New The Skills of Tomorrow: how AI-exposed is every skill in 2026? See the data →
NVIDIA

Principal Software Engineer - DGX Cloud

NVIDIA
Apply →
onsite senior full-time $120,000–$180,000 Santa Clara

First indexed 18 May 2026

Description

We are looking for a Principal Software Engineer to join our DGX Cloud team and build the foundational systems that drive NVIDIA's high-performance GPU infrastructure. You will play a meaningful role in crafting scalable automation solutions, integrating diverse systems, and enabling seamless workflows across global cloud operations.

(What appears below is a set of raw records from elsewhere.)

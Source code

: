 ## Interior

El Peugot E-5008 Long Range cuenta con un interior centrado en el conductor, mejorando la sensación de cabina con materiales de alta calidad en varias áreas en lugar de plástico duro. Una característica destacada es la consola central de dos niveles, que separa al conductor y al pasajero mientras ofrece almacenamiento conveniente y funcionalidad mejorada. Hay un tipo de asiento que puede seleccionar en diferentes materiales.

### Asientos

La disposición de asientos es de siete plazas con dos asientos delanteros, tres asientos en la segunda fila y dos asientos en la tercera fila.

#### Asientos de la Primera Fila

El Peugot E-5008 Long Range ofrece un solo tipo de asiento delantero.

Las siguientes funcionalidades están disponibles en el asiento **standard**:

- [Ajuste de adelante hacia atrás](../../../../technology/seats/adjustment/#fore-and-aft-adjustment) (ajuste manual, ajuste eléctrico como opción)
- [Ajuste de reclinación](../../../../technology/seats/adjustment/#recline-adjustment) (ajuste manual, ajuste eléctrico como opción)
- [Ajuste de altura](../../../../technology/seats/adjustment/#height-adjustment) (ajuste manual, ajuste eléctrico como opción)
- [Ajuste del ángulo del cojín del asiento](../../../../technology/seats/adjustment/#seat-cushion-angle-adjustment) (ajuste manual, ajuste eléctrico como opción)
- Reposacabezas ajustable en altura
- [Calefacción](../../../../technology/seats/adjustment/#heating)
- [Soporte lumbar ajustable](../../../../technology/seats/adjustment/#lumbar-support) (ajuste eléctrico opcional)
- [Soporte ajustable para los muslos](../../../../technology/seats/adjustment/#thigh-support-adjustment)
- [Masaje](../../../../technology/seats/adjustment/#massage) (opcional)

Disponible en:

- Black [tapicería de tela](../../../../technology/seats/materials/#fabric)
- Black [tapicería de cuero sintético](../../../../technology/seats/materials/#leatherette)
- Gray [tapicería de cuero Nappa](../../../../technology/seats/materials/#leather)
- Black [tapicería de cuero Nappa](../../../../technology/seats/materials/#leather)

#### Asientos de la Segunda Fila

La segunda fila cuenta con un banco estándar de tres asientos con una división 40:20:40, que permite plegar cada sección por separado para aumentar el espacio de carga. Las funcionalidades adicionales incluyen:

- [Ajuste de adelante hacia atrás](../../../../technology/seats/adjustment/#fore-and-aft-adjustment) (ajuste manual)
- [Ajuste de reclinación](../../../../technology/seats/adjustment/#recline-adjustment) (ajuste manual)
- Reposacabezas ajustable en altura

As a Principal Engineer in DGX Cloud, you will be at the pinnacle of technical leadership. You will directly craft the platform that fuels the future of AI and cloud computing.

Responsibilities:

  • Lead the build and development of next-generation APIs, state management, and workflow orchestration systems that automate fleet lifecycle operations at a massive scale.
  • Drive technical alignment across dependent systems and partner teams to ensure cohesive integration, clear interfaces, and reliable end-to-end workflows, with a strong focus on delivery.
  • Act as a force-multiplier by coaching, mentoring, and encouraging senior engineers, elevating the technical standards and guidelines across the organization.
  • Maintain an incredible focus on the customer experience and product requirements, translating deep technical insight into high-impact business solutions.
  • Partner with executive and engineering leadership to codify critical business processes into self-measuring, scalable, and operationally consistent platforms, drastically reducing manual toil.
  • Direct the integration strategy for key technologies, including common AI schedulers (e.g., Kubernetes, Slurm) and innovative observability systems (e.g., Prometheus, OpenTelemetry, Grafana).

Requirements:

  • 16+ years of progressive industry experience
  • Master's or Bachelor's degree, or equivalent experience defining and shipping complex distributed systems.
  • Deep, hands-on expertise in establishing, operating, and scaling services in a fast-paced, high-reliability environment.
  • Thrive in ambiguous, fast-paced environments by rapidly testing ideas, iterating toward working solutions, and then hardening the winners into reliable, scalable systems.
  • Outstanding proficiency in modern systems programming languages such as Go, Java, or Python.
  • Proven track record of defining, owning, and evolving the architecture of high-scale distributed systems, including advanced patterns for APIs, control planes, and data pipelines.
  • Deep understanding of global cloud infrastructure (AWS, GCP, Azure) and container ecosystems (Docker, Kubernetes).
  • Demonstrated ability to drive technical strategy and influence outcomes across organizational boundaries.
  • Outstanding ability to communicate complex technical concepts, drive organizational consensus, and mentor high-performing engineers.

Benefits:

  • Widely considered to be one of the technology world's most desirable employers, NVIDIA offers highly competitive salaries and a comprehensive benefits package.
  • Eligible for equity and benefits.